##### Data extract

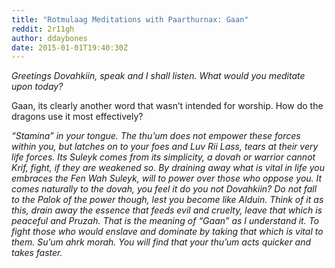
 ```yaml
---
title: "Rotmulaag Meditations with Paarthurnax: Gaan"
reddit: 2r11gh
author: ddaybones
date: 2015-01-01T19:40:30Z
---
```


*Greetings Dovahkiin, speak and I shall listen. What would you meditate upon today?*

Gaan, its clearly another word that wasn’t intended for worship. How do the dragons use it most effectively?

*“Stamina” in your tongue. The thu’um does not empower these forces within you, but latches on to your foes and Luv Rii Lass, tears at their very life forces. Its Suleyk comes from its simplicity, a dovah or warrior cannot Krif, fight, if they are weakened so. By draining away what is vital in life you embraces the Fen Wah Suleyk, will to power over those who oppose you. It comes naturally to the dovah, you feel it do you not Dovahkiin? Do not fall to the Palok of the power though, lest you become like Alduin. Think of it as this, drain away the essence that feeds evil and cruelty, leave that which is peaceful and Pruzah. That is the meaning of “Gaan” as I understand it. To fight those who would enslave and dominate by taking that which is vital to them. Su’um ahrk morah. You will find that your thu’um acts quicker and takes faster.*
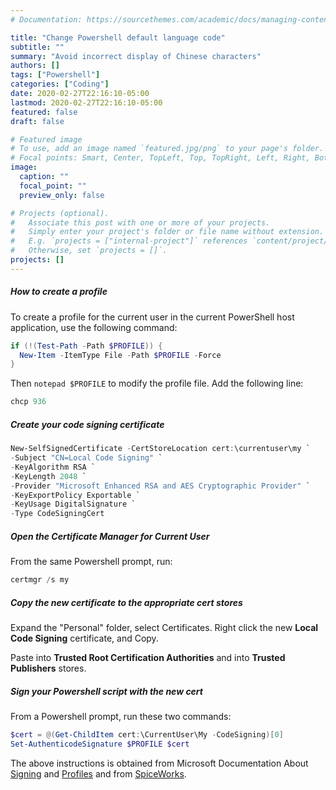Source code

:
 ```yaml
---
# Documentation: https://sourcethemes.com/academic/docs/managing-content/

title: "Change Powershell default language code"
subtitle: ""
summary: "Avoid incorrect display of Chinese characters"
authors: []
tags: ["Powershell"]
categories: ["Coding"]
date: 2020-02-27T22:16:10-05:00
lastmod: 2020-02-27T22:16:10-05:00
featured: false
draft: false

# Featured image
# To use, add an image named `featured.jpg/png` to your page's folder.
# Focal points: Smart, Center, TopLeft, Top, TopRight, Left, Right, BottomLeft, Bottom, BottomRight.
image:
  caption: ""
  focal_point: ""
  preview_only: false

# Projects (optional).
#   Associate this post with one or more of your projects.
#   Simply enter your project's folder or file name without extension.
#   E.g. `projects = ["internal-project"]` references `content/project/deep-learning/index.md`.
#   Otherwise, set `projects = []`.
projects: []
---
```

##### How to create a profile

To create a profile for the current user in the current PowerShell host application, use the following command:

``` powershell
if (!(Test-Path -Path $PROFILE)) {
  New-Item -ItemType File -Path $PROFILE -Force
}
```

Then `notepad $PROFILE` to modify the profile file. Add the following line:

``` powershell
chcp 936
```

##### Create your code signing certificate

``` powershell
New-SelfSignedCertificate -CertStoreLocation cert:\currentuser\my `
-Subject "CN=Local Code Signing" `
-KeyAlgorithm RSA `
-KeyLength 2048 `
-Provider "Microsoft Enhanced RSA and AES Cryptographic Provider" `
-KeyExportPolicy Exportable `
-KeyUsage DigitalSignature `
-Type CodeSigningCert
```

##### Open the Certificate Manager for Current User

From the same Powershell prompt, run:

``` powershell
certmgr /s my
```

##### Copy the new certificate to the appropriate cert stores

Expand the "Personal" folder, select Certificates. Right click the new **Local Code Signing** certificate, and Copy.

Paste into **Trusted Root Certification Authorities** and into **Trusted Publishers** stores.

##### Sign your Powershell script with the new cert

From a Powershell prompt, run these two commands:

``` powershell
$cert = @(Get-ChildItem cert:\CurrentUser\My -CodeSigning)[0]
Set-AuthenticodeSignature $PROFILE $cert
```

The above instructions is obtained from Microsoft Documentation About [Signing](https://docs.microsoft.com/en-us/powershell/module/microsoft.powershell.core/about/about_signing?view=powershell-7) and [Profiles](https://docs.microsoft.com/en-us/powershell/module/microsoft.powershell.core/about/about_profiles?view=powershell-7) and from [SpiceWorks](https://community.spiceworks.com/how_to/153255-windows-10-signing-a-powershell-script-with-a-self-signed-certificate).
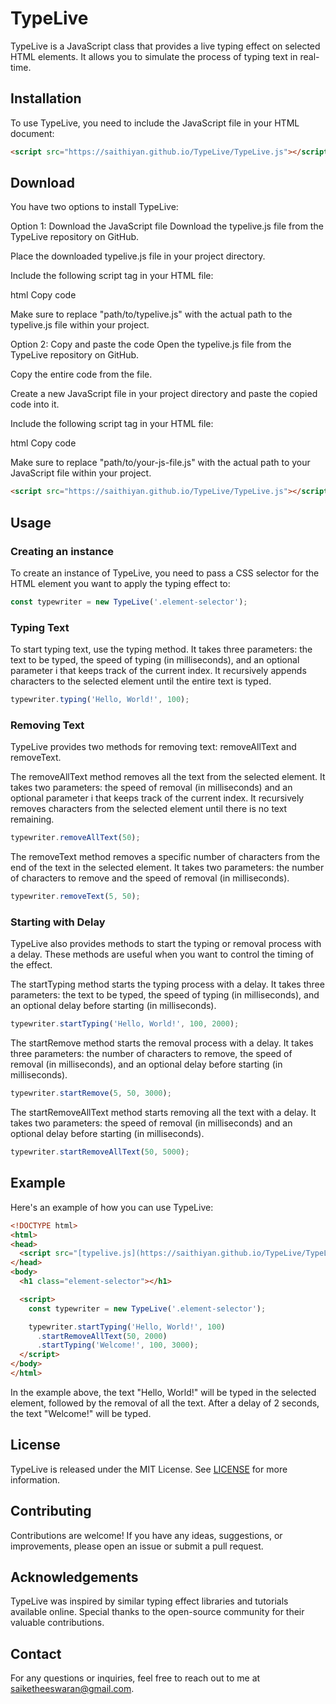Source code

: # TypeLive

TypeLive is a JavaScript class that provides a live typing effect on selected HTML elements. It allows you to simulate the process of typing text in real-time.

## Installation

To use TypeLive, you need to include the JavaScript file in your HTML document:

```html
<script src="https://saithiyan.github.io/TypeLive/TypeLive.js"></script>
```
## Download

You have two options to install TypeLive:

Option 1: Download the JavaScript file
Download the typelive.js file from the TypeLive repository on GitHub.

Place the downloaded typelive.js file in your project directory.

Include the following script tag in your HTML file:

html
Copy code
<script src="path/to/typelive.js"></script>
Make sure to replace "path/to/typelive.js" with the actual path to the typelive.js file within your project.

Option 2: Copy and paste the code
Open the typelive.js file from the TypeLive repository on GitHub.

Copy the entire code from the file.

Create a new JavaScript file in your project directory and paste the copied code into it.

Include the following script tag in your HTML file:

html
Copy code
<script src="path/to/your-js-file.js"></script>
Make sure to replace "path/to/your-js-file.js" with the actual path to your JavaScript file within your project.

```html
<script src="https://saithiyan.github.io/TypeLive/TypeLive.js"></script>
```
## Usage

### Creating an instance

To create an instance of TypeLive, you need to pass a CSS selector for the HTML element you want to apply the typing effect to:

```js
const typewriter = new TypeLive('.element-selector');
```

### Typing Text

To start typing text, use the typing method. It takes three parameters: the text to be typed, the speed of typing (in milliseconds), and an optional parameter i that keeps track of the current index. It recursively appends characters to the selected element until the entire text is typed.

```js
typewriter.typing('Hello, World!', 100);
```

### Removing Text

TypeLive provides two methods for removing text: removeAllText and removeText.

The removeAllText method removes all the text from the selected element. It takes two parameters: the speed of removal (in milliseconds) and an optional parameter i that keeps track of the current index. It recursively removes characters from the selected element until there is no text remaining.

```js
typewriter.removeAllText(50);
```

The removeText method removes a specific number of characters from the end of the text in the selected element. It takes two parameters: the number of characters to remove and the speed of removal (in milliseconds).

```js
typewriter.removeText(5, 50);
```

### Starting with Delay

TypeLive also provides methods to start the typing or removal process with a delay. These methods are useful when you want to control the timing of the effect.

The startTyping method starts the typing process with a delay. It takes three parameters: the text to be typed, the speed of typing (in milliseconds), and an optional delay before starting (in milliseconds).


```js
typewriter.startTyping('Hello, World!', 100, 2000);
```

The startRemove method starts the removal process with a delay. It takes three parameters: the number of characters to remove, the speed of removal (in milliseconds), and an optional delay before starting (in milliseconds).

```js
typewriter.startRemove(5, 50, 3000);
```

The startRemoveAllText method starts removing all the text with a delay. It takes two parameters: the speed of removal (in milliseconds) and an optional delay before starting (in milliseconds).

```js
typewriter.startRemoveAllText(50, 5000);
```

## Example

Here's an example of how you can use TypeLive:
```html
<!DOCTYPE html>
<html>
<head>
  <script src="[typelive.js](https://saithiyan.github.io/TypeLive/TypeLive.js)"></script>
</head>
<body>
  <h1 class="element-selector"></h1>

  <script>
    const typewriter = new TypeLive('.element-selector');

    typewriter.startTyping('Hello, World!', 100)
      .startRemoveAllText(50, 2000)
      .startTyping('Welcome!', 100, 3000);
  </script>
</body>
</html>
```

In the example above, the text "Hello, World!" will be typed in the selected element, followed by the removal of all the text. After a delay of 2 seconds, the text "Welcome!" will be typed.

## License

TypeLive is released under the MIT License. See [LICENSE](LICENSE) for more information.

## Contributing

Contributions are welcome! If you have any ideas, suggestions, or improvements, please open an issue or submit a pull request.

## Acknowledgements

TypeLive was inspired by similar typing effect libraries and tutorials available online. Special thanks to the open-source community for their valuable contributions.

## Contact

For any questions or inquiries, feel free to reach out to me at [saiketheeswaran@gmail.com](mailto:saiketheeswaran@gamil.com).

##########

*Aim of the task*: Which lines above contain the word "instance"? Copy each one.

*Answer space*:
### Creating an instance
To create an instance of TypeLive, you need to pass a CSS selector for the HTML element you want to apply the typing effect to:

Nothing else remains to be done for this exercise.